(Pictures paired with source code)
····················
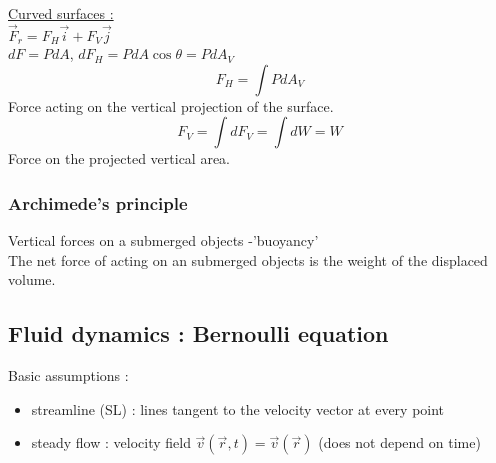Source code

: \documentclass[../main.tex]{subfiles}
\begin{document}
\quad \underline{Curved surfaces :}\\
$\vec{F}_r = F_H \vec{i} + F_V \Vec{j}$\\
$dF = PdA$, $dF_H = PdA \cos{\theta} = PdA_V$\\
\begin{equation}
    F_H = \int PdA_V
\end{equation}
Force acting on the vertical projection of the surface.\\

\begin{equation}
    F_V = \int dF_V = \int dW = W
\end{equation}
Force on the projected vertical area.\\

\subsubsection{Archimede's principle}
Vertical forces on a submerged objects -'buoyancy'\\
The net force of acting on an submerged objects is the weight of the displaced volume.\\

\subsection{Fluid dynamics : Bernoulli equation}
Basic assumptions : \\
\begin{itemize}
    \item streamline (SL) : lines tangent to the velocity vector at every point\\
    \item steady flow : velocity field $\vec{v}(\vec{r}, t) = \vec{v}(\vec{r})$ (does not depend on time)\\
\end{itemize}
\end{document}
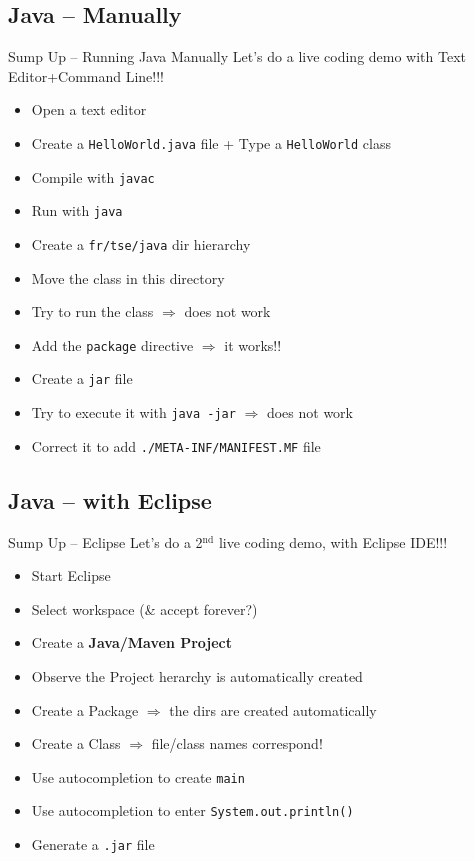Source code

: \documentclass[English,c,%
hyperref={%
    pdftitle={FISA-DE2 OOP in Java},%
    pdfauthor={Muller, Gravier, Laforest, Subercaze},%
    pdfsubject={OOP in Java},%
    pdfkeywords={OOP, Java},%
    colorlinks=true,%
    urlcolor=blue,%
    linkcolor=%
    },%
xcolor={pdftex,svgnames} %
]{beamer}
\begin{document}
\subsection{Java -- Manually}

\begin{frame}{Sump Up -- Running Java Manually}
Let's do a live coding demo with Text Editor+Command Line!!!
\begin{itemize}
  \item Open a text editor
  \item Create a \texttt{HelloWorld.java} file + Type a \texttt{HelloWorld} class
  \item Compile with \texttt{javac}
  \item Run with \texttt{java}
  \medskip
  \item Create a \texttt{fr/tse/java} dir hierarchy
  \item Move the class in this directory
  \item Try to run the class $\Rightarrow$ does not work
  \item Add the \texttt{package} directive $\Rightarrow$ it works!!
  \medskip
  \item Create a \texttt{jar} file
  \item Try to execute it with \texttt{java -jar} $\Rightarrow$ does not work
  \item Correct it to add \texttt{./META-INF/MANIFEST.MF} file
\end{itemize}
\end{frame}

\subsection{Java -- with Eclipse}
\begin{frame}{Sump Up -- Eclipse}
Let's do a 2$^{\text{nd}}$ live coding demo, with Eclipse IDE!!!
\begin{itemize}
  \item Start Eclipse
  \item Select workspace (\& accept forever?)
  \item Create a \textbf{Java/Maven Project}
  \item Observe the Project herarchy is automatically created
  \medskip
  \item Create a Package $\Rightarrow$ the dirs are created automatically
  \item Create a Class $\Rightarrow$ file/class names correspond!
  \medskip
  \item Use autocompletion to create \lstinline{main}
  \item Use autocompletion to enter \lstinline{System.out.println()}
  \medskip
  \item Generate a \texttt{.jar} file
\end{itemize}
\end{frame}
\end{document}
····················
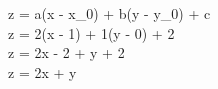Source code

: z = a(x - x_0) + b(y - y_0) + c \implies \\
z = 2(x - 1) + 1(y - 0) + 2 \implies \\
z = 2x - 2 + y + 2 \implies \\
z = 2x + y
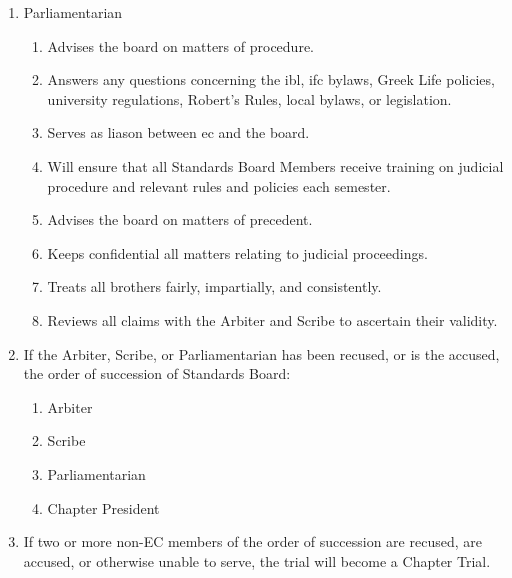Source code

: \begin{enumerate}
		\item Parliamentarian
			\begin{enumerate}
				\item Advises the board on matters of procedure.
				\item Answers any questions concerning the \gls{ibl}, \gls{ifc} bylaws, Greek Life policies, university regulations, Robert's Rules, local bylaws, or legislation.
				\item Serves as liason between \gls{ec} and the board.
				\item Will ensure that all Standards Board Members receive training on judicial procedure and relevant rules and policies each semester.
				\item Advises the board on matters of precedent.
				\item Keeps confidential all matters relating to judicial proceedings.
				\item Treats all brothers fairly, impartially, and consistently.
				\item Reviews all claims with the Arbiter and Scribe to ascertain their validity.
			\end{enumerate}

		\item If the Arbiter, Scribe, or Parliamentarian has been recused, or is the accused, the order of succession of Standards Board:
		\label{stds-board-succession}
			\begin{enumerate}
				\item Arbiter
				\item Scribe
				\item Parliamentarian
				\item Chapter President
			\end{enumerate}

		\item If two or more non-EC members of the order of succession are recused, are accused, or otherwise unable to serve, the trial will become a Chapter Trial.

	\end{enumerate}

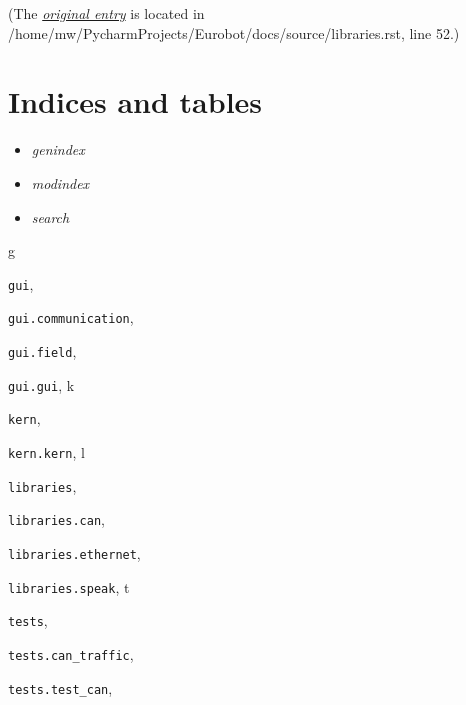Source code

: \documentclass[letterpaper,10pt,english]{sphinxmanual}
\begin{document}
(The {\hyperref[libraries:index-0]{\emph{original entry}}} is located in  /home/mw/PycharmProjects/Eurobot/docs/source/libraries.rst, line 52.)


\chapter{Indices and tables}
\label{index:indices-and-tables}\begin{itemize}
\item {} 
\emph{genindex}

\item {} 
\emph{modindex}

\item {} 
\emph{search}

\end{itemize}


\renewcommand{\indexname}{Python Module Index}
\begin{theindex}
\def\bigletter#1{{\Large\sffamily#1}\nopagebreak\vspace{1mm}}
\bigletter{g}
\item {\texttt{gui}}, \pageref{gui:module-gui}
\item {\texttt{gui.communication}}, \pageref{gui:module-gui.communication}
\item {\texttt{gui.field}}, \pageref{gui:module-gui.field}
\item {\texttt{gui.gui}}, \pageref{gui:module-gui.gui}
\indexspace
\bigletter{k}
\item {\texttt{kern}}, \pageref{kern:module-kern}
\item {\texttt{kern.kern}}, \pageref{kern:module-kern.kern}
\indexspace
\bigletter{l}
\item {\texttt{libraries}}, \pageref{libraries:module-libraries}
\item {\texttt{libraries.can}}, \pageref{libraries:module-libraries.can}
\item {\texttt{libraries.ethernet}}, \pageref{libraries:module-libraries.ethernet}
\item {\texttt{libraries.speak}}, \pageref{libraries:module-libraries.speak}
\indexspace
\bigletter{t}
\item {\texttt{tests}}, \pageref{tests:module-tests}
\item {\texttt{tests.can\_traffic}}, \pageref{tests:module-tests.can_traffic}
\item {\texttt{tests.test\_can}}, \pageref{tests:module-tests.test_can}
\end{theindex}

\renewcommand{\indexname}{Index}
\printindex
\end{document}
····················
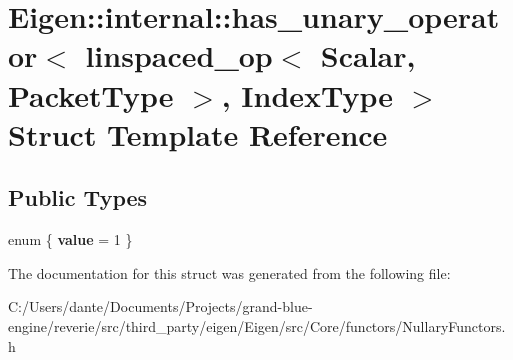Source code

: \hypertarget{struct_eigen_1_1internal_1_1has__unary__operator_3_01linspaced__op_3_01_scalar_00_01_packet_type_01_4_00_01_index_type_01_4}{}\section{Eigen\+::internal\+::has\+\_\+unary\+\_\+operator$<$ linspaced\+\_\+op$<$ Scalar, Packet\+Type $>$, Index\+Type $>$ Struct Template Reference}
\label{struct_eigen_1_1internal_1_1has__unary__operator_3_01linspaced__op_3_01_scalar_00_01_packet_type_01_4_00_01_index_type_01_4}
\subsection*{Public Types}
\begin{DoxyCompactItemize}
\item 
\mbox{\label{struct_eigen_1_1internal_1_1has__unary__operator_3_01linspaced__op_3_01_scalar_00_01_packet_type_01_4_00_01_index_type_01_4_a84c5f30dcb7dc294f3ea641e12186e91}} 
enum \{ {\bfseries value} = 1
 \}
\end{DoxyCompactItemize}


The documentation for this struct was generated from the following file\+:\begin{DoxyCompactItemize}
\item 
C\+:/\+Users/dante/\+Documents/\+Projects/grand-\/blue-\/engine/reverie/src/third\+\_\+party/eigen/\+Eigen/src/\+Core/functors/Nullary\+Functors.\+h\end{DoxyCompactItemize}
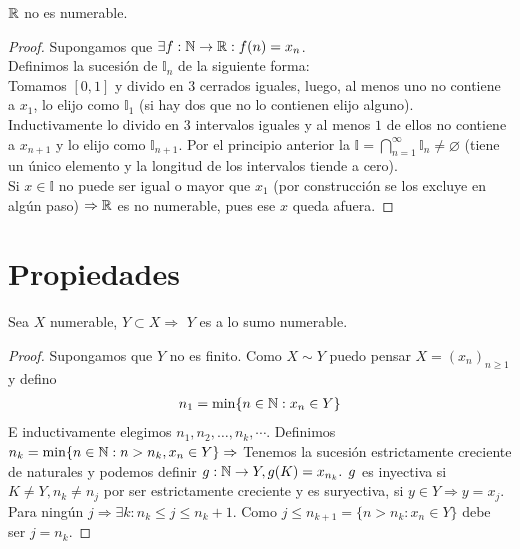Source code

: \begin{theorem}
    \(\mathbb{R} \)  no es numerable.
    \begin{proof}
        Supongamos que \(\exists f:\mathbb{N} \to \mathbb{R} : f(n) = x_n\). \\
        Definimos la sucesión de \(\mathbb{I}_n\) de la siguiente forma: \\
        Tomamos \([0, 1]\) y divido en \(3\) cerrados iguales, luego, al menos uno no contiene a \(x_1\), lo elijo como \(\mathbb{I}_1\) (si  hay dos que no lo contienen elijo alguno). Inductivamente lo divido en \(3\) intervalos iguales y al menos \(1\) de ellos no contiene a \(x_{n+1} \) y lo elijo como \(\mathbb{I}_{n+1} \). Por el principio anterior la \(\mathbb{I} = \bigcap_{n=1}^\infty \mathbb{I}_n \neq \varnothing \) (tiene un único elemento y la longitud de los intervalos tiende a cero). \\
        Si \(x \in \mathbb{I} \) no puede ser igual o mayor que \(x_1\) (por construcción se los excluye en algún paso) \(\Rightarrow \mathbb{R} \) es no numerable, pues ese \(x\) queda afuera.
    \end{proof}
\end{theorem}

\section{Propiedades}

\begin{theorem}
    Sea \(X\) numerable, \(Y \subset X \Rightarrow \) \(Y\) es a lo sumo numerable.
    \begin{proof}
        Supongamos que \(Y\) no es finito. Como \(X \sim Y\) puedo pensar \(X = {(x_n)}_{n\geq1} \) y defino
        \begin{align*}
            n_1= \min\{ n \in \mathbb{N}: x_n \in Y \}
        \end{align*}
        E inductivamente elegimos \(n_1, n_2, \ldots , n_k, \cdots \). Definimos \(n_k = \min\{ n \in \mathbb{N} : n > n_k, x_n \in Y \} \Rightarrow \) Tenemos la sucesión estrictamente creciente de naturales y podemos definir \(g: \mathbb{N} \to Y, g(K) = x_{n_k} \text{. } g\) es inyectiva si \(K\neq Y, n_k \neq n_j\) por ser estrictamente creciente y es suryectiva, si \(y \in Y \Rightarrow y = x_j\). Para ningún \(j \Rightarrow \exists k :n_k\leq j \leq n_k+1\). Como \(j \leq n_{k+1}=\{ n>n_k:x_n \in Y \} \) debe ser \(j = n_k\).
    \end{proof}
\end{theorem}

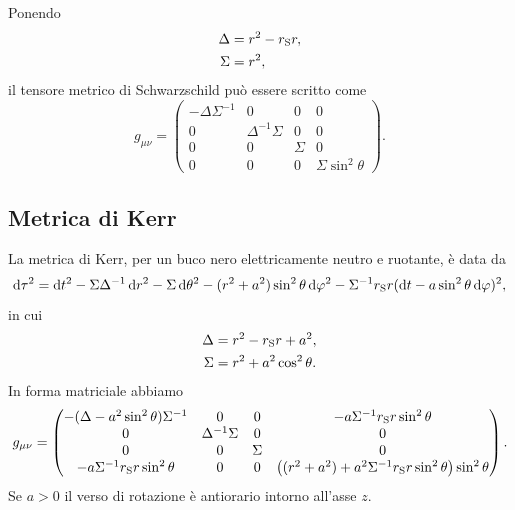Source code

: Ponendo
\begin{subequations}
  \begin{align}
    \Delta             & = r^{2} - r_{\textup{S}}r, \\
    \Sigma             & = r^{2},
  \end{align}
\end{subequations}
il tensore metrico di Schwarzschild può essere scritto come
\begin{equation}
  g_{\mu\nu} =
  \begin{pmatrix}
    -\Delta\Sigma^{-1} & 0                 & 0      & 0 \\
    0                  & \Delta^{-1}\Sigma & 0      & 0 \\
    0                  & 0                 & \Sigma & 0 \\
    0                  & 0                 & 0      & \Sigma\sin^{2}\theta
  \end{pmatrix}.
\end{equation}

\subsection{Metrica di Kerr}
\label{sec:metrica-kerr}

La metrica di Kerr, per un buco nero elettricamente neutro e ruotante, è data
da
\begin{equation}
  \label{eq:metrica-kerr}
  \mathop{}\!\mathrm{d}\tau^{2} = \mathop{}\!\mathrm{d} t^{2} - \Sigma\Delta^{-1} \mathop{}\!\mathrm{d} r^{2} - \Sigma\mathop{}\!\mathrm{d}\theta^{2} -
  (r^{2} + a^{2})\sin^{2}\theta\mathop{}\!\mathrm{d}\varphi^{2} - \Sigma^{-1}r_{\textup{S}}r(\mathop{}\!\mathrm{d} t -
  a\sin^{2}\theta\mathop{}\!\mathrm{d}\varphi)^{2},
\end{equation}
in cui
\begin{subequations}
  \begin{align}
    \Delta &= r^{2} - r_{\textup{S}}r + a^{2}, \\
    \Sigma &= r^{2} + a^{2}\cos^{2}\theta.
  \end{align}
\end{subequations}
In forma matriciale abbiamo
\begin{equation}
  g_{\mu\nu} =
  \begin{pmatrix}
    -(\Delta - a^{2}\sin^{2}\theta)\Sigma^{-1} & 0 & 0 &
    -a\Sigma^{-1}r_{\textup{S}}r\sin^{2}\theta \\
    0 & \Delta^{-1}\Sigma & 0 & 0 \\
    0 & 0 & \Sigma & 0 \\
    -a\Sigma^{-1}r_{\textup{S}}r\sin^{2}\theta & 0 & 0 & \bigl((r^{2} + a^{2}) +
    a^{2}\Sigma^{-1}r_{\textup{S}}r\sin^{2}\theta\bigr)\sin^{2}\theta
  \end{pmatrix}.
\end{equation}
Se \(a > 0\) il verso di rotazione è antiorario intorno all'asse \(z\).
····················
*Task details:* Check each line of the entries for the string "order". Copy the lines that have it.

*Task output:*
		\item If the Arbiter, Scribe, or Parliamentarian has been recused, or is the accused, the order of succession of Standards Board:
		\item If two or more non-EC members of the order of succession are recused, are accused, or otherwise unable to serve, the trial will become a Chapter Trial.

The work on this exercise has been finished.